Fwd: bidi proposal

Richard Ishida asked me to resend my original comments on the draft to the
new public mailing list. Forwarded messages below.

Aharon, if you repost your reply, I will repost my follow-up as well.

Thanks,

~fantasai

-------- First Message --------
Subject: Re: A Proposal for HTML Improvements for Bidi: Please review
Date: Wed, 17 Feb 2010 13:46:46 -0800
From: fantasai

On 02/17/2010 12:47 PM, Richard Ishida wrote:
 > Dear i18n WG members,
 >
 > Aharon Lanin of Google has been preparing a proposal for additions to HTML that will
 > address practical issues when dealing with bidi text - particularly when handling
 > text that is inserted into a page from a database, etc.  He has had some feedback on
 > the text from bidi experts, and has prepared a new version of the proposal (however,
 > section 1.2 still needs some work - hopefully ready by the end of this week).
 >
 > This initial draft is available at http://www.w3.org/International/wiki/BidiProposal

 From a quick scan, it looks like a very thorough and intelligent discussion of
problems with the existing BiDi infrastructure in HTML and CSS. My only comment
at the moment is that a number of these problems should be solved at the CSS
level, in addition to (or in some cases, instead of) the HTML level.

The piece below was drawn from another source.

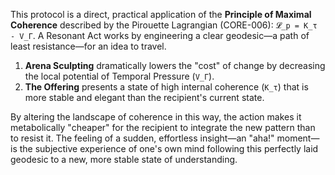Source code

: This protocol is a direct, practical application of the **Principle of Maximal Coherence** described by the Pirouette Lagrangian (CORE-006): `𝓛_p = K_τ - V_Γ`. A Resonant Act works by engineering a clear geodesic—a path of least resistance—for an idea to travel.

1.  **Arena Sculpting** dramatically lowers the "cost" of change by decreasing the local potential of Temporal Pressure (`V_Γ`).
2.  **The Offering** presents a state of high internal coherence (`K_τ`) that is more stable and elegant than the recipient's current state.

By altering the landscape of coherence in this way, the action makes it metabolically "cheaper" for the recipient to integrate the new pattern than to resist it. The feeling of a sudden, effortless insight—an "aha!" moment—is the subjective experience of one's own mind following this perfectly laid geodesic to a new, more stable state of understanding.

The CSSWG has at least one open BiDi issue on CSS2.1. I'm happy to take back any
other changes we need to make to the CSS2.1 specs as a result of these discussions.
(At least two of the proposals require new features, such as additional values to
'direction' and 'unicode-bidi'. These might need to be filed for CSS3 Text Layout
instead.)

...

~fantasai



-------- Second Message --------
Subject: Re: Bidi proposal draft
Date: Wed, 24 Feb 2010 02:59:23 -0800
From: fantasai

On 02/22/2010 02:22 AM, Richard Ishida wrote:
 > Hi Aharon,
 >
 > I have migrated the bidi proposal wiki text to the format needed to
 > publish as a Working Draft.  There may be a couple of additional things
 > to do or mistakes, but hopefully most of the work is now done.
 >
 > See http://www.w3.org/International/docs/html-bidi-requirements/

====== Substantive comments ======


bdi=yes
# The element, even when empty, is to be displayed as if it were surrounded
# with strong-directional characters of the last explicit embedding level
# within which it appears.

Why not treat the element as U+FFFC instead? If the intent is isolation so
that it doesn't affect surrounding text, wouldn't treating it as a neutral
would make more sense than treating it as a strong character?

dir=auto
# Make simple direction estimation functionality available in the browser by
# allowing the dir attribute to take on new values indicating that the user
# agent is responsible for estimating the direction of the element's contents.
# One such dir attribute value would specify using the word-count algorithm,
# defined and discussed in Appendix A. Another would specify the first-strong
# algorithm, as defined by the UBA.

The Mozilla devs I talked to are skeptical that authors would know which
algorithm to choose. Also, scanning the entire text has performance
implications, especially for large elements and for when there are DOM
mutations involved. We suggest considering the following:
   - Of the first 64 characters after and including the first strong
     character, if any (or some low percentage) are strong RTL,
     consider the element's computed base direction to be RTL, else
     LTR.

# One possibility for such a specification would be with a new HTML attribute:
# hflip="no|yes|ltr|rtl".

Is there a use case for the 'yes' value?

# Just as with <br>, in Firefox and Opera, an embedded block element provides
# no bidi separation between the text preceding and following it, while IE and
# WebKit treat it as a UBA paragraph break. ... The text before and after a
# block element is said to form "anonymous blocks", and it is well accepted
# that blocks should constitute UBA paragraphs.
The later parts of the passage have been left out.